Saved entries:
· · · · · · ·

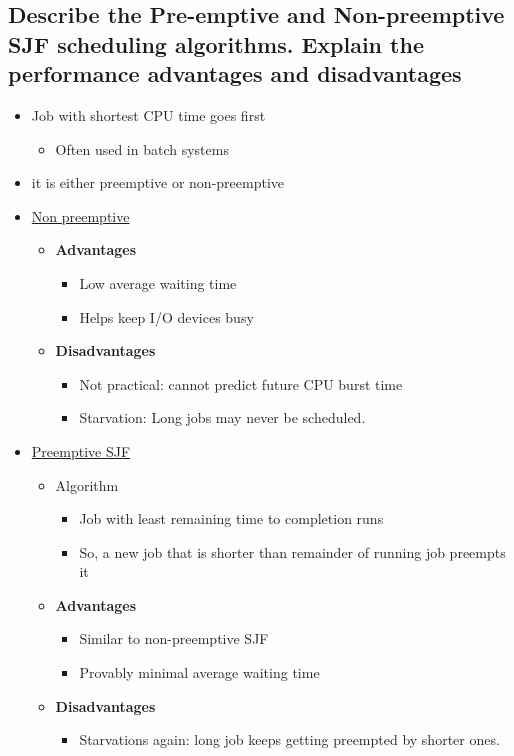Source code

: \documentclass[a4paper]{article}
\begin{document}
\subsection{Describe the Pre-emptive and Non-preemptive SJF scheduling algorithms. Explain the performance advantages and disadvantages} %
\label{sub:Describe the Pre-emptive and Non-preemptive SJF scheduling algorithms. Explain the performance advantages and disadvantages}
\begin{itemize}
  \item Job with shortest CPU time goes first
    \begin{itemize}
      \item Often used in batch systems
    \end{itemize}
  \item it is either preemptive or non-preemptive
  \item \underline{Non preemptive}
    \begin{itemize}
      \item {\bf Advantages}
        \begin{itemize}
          \item Low average waiting time
          \item Helps keep I/O devices busy
        \end{itemize}
      \item {\bf Disadvantages}
        \begin{itemize}
          \item Not practical: cannot predict future CPU burst time
          \item Starvation: Long jobs may never be scheduled.
        \end{itemize}
    \end{itemize}
  \item \underline{ Preemptive SJF}
    \begin{itemize}
      \item Algorithm
        \begin{itemize}
          \item Job with least remaining time to completion runs
          \item So, a new job that is shorter than remainder of running job preempts it
        \end{itemize}
      \item {\bf Advantages}
        \begin{itemize}
          \item Similar to non-preemptive SJF
          \item Provably minimal average waiting time
        \end{itemize}
      \item {\bf Disadvantages}
        \begin{itemize}
          \item Starvations again: long job keeps getting preempted by shorter ones.
        \end{itemize}
    \end{itemize}
\end{itemize}
\end{document}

· · · · · · ·

Whenever a line of the data above includes the word "waiting", copy that line.

TASK OUTPUT:
          \item Low average waiting time
          \item Provably minimal average waiting time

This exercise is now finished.